Exercise requirements » The reply must consist of one number: how many lines of the data include the word "스크립트".
::: Records provided :::
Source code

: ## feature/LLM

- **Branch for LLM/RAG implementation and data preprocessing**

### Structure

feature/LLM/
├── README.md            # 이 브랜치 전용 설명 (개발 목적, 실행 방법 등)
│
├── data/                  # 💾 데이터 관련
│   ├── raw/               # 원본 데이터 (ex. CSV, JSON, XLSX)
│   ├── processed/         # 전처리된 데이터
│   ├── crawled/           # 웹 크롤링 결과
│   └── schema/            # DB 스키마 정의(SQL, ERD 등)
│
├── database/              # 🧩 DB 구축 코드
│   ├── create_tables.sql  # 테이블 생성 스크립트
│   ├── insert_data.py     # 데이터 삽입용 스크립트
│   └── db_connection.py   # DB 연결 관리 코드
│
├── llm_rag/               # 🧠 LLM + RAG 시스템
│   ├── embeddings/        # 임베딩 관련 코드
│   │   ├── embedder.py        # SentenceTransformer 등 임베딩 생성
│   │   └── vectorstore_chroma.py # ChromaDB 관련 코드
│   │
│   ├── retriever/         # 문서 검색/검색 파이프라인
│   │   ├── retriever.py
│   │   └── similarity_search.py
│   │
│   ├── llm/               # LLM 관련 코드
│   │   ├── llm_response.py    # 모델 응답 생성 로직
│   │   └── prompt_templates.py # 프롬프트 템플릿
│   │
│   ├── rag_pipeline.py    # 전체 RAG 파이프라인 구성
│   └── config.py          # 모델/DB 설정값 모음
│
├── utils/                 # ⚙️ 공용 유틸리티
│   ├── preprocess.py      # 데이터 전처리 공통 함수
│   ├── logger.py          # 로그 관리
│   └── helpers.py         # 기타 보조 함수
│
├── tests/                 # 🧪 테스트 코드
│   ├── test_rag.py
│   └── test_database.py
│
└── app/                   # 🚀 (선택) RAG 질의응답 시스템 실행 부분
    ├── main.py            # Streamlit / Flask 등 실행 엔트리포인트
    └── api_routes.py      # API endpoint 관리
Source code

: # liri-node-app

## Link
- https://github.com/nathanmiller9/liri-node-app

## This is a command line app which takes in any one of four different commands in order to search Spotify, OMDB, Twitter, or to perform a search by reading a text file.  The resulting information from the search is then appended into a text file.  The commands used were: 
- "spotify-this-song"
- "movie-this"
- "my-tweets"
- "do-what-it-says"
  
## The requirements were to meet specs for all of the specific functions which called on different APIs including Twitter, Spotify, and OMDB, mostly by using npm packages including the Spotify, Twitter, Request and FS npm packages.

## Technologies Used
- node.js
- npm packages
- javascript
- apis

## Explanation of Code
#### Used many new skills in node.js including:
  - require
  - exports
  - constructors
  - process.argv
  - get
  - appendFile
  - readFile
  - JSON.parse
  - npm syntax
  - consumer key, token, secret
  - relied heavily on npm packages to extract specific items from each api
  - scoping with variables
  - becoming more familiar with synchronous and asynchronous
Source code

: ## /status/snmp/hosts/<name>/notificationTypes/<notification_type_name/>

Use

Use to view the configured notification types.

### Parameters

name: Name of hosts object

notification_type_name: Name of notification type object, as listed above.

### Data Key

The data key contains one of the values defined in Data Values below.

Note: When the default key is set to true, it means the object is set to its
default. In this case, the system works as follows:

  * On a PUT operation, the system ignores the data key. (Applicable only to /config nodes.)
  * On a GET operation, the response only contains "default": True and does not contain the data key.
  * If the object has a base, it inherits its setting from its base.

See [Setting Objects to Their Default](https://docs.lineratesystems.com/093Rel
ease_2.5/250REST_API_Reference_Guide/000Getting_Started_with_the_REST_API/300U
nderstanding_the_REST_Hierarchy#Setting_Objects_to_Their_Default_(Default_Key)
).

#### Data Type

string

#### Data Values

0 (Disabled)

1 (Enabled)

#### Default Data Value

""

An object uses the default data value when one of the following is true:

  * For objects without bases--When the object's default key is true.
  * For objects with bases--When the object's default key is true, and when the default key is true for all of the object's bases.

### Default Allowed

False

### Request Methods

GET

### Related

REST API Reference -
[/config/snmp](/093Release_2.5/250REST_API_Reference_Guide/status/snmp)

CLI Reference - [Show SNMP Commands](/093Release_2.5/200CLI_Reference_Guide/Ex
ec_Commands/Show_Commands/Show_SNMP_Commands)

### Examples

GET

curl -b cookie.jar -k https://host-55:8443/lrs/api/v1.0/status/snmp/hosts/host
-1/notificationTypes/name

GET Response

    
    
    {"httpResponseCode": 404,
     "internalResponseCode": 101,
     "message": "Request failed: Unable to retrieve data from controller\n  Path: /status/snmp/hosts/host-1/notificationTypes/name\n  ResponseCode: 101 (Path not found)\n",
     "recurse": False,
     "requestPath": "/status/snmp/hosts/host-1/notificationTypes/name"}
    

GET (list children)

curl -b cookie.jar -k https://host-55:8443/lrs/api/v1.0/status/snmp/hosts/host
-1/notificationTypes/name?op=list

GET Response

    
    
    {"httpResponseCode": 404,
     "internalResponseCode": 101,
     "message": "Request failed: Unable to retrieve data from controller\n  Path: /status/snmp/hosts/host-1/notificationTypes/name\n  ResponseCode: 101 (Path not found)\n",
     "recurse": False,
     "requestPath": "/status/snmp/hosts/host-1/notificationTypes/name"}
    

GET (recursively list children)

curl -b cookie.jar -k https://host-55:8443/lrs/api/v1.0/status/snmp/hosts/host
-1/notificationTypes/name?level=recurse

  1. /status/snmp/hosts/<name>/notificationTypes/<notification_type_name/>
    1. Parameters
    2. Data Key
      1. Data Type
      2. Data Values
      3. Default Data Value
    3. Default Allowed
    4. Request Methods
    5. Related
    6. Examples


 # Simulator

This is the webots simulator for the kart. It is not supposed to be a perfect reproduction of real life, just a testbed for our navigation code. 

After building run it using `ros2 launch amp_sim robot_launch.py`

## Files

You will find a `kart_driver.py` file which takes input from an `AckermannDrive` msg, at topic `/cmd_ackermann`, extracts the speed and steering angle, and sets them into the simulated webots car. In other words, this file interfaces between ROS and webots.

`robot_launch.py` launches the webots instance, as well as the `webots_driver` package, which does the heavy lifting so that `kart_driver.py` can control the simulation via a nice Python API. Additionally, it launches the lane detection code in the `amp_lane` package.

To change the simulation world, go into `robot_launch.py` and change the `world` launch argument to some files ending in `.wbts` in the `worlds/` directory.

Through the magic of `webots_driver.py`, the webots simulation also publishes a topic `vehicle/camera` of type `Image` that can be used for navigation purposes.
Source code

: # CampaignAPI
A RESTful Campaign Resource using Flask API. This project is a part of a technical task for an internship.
:::
Output » 2